From a marketing standpoint, a call center staff can begin qualifying leasing prospects while on-site staff focuses on closing those potential leases and engaging current residents. And by collecting phone numbers and keeping a record of the demographics of the calls that come in, “this information can then be entered into the property management systems, and reporting will reveal which sources are generating the most traffic and which are resulting in the most leases,” Hendrix says.
Automated versus human
Proponents of automated call centers argue that these ends can be accomplished without anyone being on the clock. With an automated system, the argument goes, human error is eliminated. David Clarke, president of CallMaX, is one of these proponents. CallMaX specializes in automated systems, which eliminate hold time and dropped calls. “Every call is answered on the first ring with a system that is ready to give them immediate service,” Clarke says. “No one is put on hold—ever.”
Clarke warns that live call centers will sometimes rely on poorly trained agents, resulting in inconsistent or incorrect information being given out. On the other hand, if you go the automated route, “every property can have its own customized script to greet the caller and process their call,” and you know it will be delivered in a professional manner, he says.
CallMaX prides itself on being the only company to offer speech-recognition technology for the multifamily industry. It uses an “open-ended prompt,” Clarke says, “where we literally ask the caller, ‘How can I help you?’ The result is that the caller can ask anything they want about an apartment and get a targeted, accurate and professional answer to their question.” And if you want a system in Spanish, the company offers that, too.
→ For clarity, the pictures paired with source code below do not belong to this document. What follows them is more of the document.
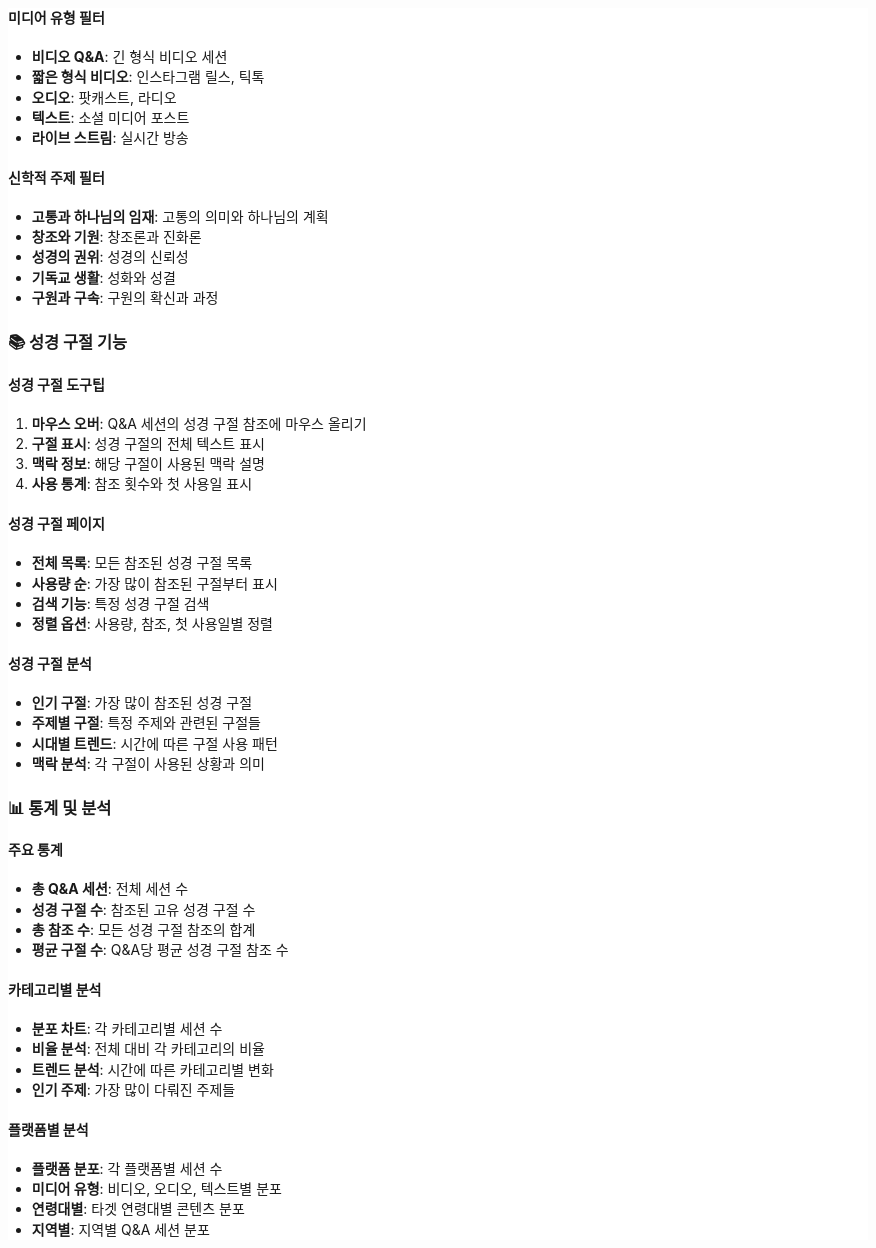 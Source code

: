 #### 미디어 유형 필터
- **비디오 Q&A**: 긴 형식 비디오 세션
- **짧은 형식 비디오**: 인스타그램 릴스, 틱톡
- **오디오**: 팟캐스트, 라디오
- **텍스트**: 소셜 미디어 포스트
- **라이브 스트림**: 실시간 방송

#### 신학적 주제 필터
- **고통과 하나님의 임재**: 고통의 의미와 하나님의 계획
- **창조와 기원**: 창조론과 진화론
- **성경의 권위**: 성경의 신뢰성
- **기독교 생활**: 성화와 성결
- **구원과 구속**: 구원의 확신과 과정

### 📚 성경 구절 기능

#### 성경 구절 도구팁
1. **마우스 오버**: Q&A 세션의 성경 구절 참조에 마우스 올리기
2. **구절 표시**: 성경 구절의 전체 텍스트 표시
3. **맥락 정보**: 해당 구절이 사용된 맥락 설명
4. **사용 통계**: 참조 횟수와 첫 사용일 표시

#### 성경 구절 페이지
- **전체 목록**: 모든 참조된 성경 구절 목록
- **사용량 순**: 가장 많이 참조된 구절부터 표시
- **검색 기능**: 특정 성경 구절 검색
- **정렬 옵션**: 사용량, 참조, 첫 사용일별 정렬

#### 성경 구절 분석
- **인기 구절**: 가장 많이 참조된 성경 구절
- **주제별 구절**: 특정 주제와 관련된 구절들
- **시대별 트렌드**: 시간에 따른 구절 사용 패턴
- **맥락 분석**: 각 구절이 사용된 상황과 의미

### 📊 통계 및 분석

#### 주요 통계
- **총 Q&A 세션**: 전체 세션 수
- **성경 구절 수**: 참조된 고유 성경 구절 수
- **총 참조 수**: 모든 성경 구절 참조의 합계
- **평균 구절 수**: Q&A당 평균 성경 구절 참조 수

#### 카테고리별 분석
- **분포 차트**: 각 카테고리별 세션 수
- **비율 분석**: 전체 대비 각 카테고리의 비율
- **트렌드 분석**: 시간에 따른 카테고리별 변화
- **인기 주제**: 가장 많이 다뤄진 주제들

#### 플랫폼별 분석
- **플랫폼 분포**: 각 플랫폼별 세션 수
- **미디어 유형**: 비디오, 오디오, 텍스트별 분포
- **연령대별**: 타겟 연령대별 콘텐츠 분포
- **지역별**: 지역별 Q&A 세션 분포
These systems are designed to deliver the same kinds of sales leads, improved marketing and operational efficiency that you would get from agents with pulses.
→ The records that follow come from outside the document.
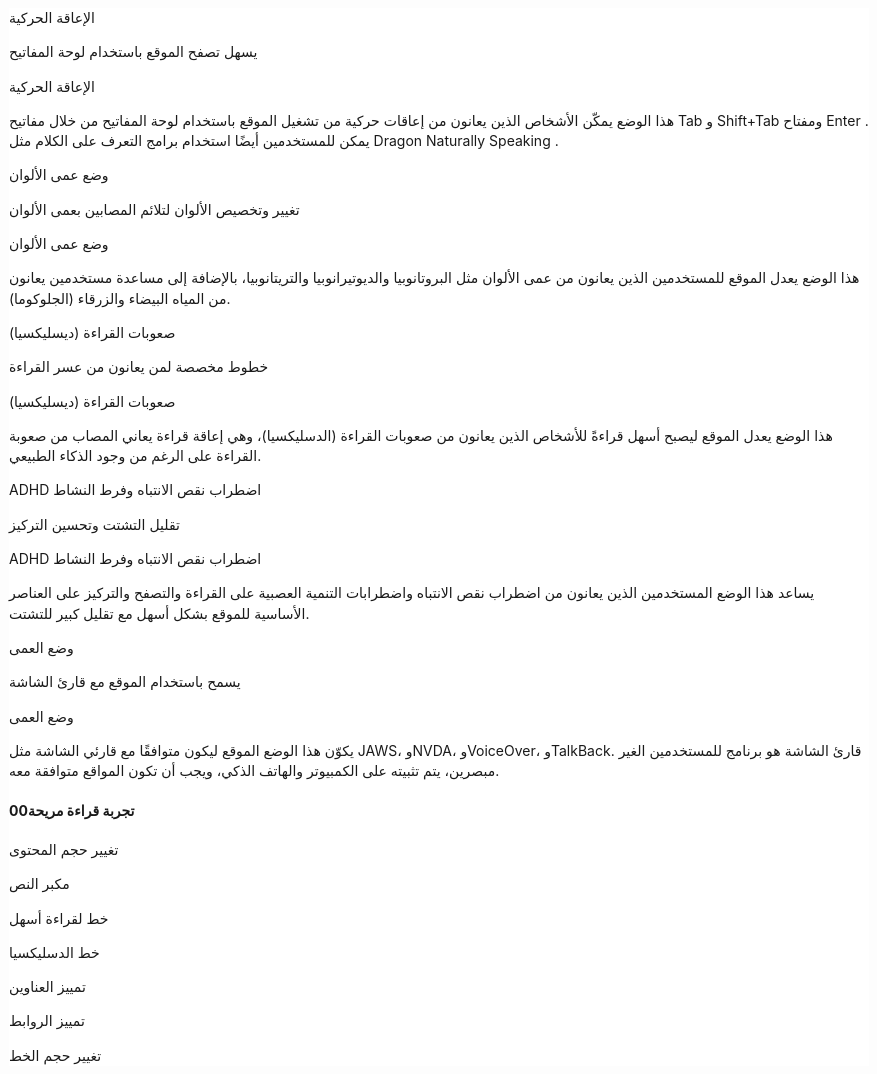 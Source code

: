 الإعاقة الحركية

يسهل تصفح الموقع باستخدام لوحة المفاتيح

الإعاقة الحركية

هذا الوضع يمكّن الأشخاص الذين يعانون من إعاقات حركية من تشغيل الموقع باستخدام لوحة المفاتيح من خلال مفاتيح Tab و Shift+Tab ومفتاح Enter . يمكن للمستخدمين أيضًا استخدام برامج التعرف على الكلام مثل Dragon Naturally Speaking .

وضع عمى الألوان

تغيير وتخصيص الألوان لتلائم المصابين بعمى الألوان

وضع عمى الألوان

هذا الوضع يعدل الموقع للمستخدمين الذين يعانون من عمى الألوان مثل البروتانوبيا والديوتيرانوبيا والتريتانوبيا، بالإضافة إلى مساعدة مستخدمين يعانون من المياه البيضاء والزرقاء (الجلوكوما).

صعوبات القراءة (ديسليكسيا)

خطوط مخصصة لمن يعانون من عسر القراءة

صعوبات القراءة (ديسليكسيا)

هذا الوضع يعدل الموقع ليصبح أسهل قراءةً للأشخاص الذين يعانون من صعوبات القراءة (الدسليكسيا)، وهي إعاقة قراءة يعاني المصاب من صعوبة القراءة على الرغم من وجود الذكاء الطبيعي.

ADHD اضطراب نقص الانتباه وفرط النشاط

تقليل التشتت وتحسين التركيز

ADHD اضطراب نقص الانتباه وفرط النشاط

يساعد هذا الوضع المستخدمين الذين يعانون من اضطراب نقص الانتباه واضطرابات التنمية العصبية على القراءة والتصفح والتركيز على العناصر الأساسية للموقع بشكل أسهل مع تقليل كبير للتشتت.

وضع العمى

يسمح باستخدام الموقع مع قارئ الشاشة

وضع العمى

يكوّن هذا الوضع الموقع ليكون متوافقًا مع قارئي الشاشة مثل JAWS، وNVDA، وVoiceOver، وTalkBack. قارئ الشاشة هو برنامج للمستخدمين الغير مبصرين، يتم تثبيته على الكمبيوتر والهاتف الذكي، ويجب أن تكون المواقع متوافقة معه.

#### تجربة قراءة مريحة00

تغيير حجم المحتوى

مكبر النص

خط لقراءة أسهل

خط الدسليكسيا

تمييز العناوين

تمييز الروابط

تغيير حجم الخط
On the flip side of this argument, “industry studies have shown an extremely low percentage of messages actually receive return phone calls” when dealing with automated systems, Hendrix says. “The agent with the pulse is able to lead the prospect through the consultative leasing process in order to fully qualify and sell them on the appropriate apartment homes matching their needs. This results in an improved customer service experience, higher leasing conversion ratios and increased occupancies.”
Not for everyone
Some property management teams, however, would rather keep customer service in their own hands. Lewis Apartment Communities—which just won a National Multifamily Customer Service Award for Excellence from CEL & Associates, Inc. for the fourth year in a row—prefers to train its own staff over trusting an outside party.
“We are leery of using a call center,” says Sheila Panter, vice president of California residential property management at Lewis Apartment Communities. “We’ve talked about it. We’ve investigated it. I’m not convinced it’s the way to go.”
Lewis Apartment Communities ran a test at a property in Rancho Cucamonga where its staff was experiencing a high amount of traffic. So they tried Level One, a respected name in multifamily call centers that allowed them to have their calls answered 24 hours a day. Panter says the service converted some calls into visits, but not as many as expected. The strategy translated to few net leases.
Lewis Apartment Communities uses LTS (lead-tracking solutions), which tracks phone calls received, and Level One offered LTS and a call center for the same cost. “But with the training we do,” Panter says, “we get a better result with the people we train in house.”
Panter says they haven’t ruled out using a call center in the future, but because of their focus on in-house customer-service training, they would prefer to develop a system of their own. The company is just not big enough yet, and so for now they are staying the course.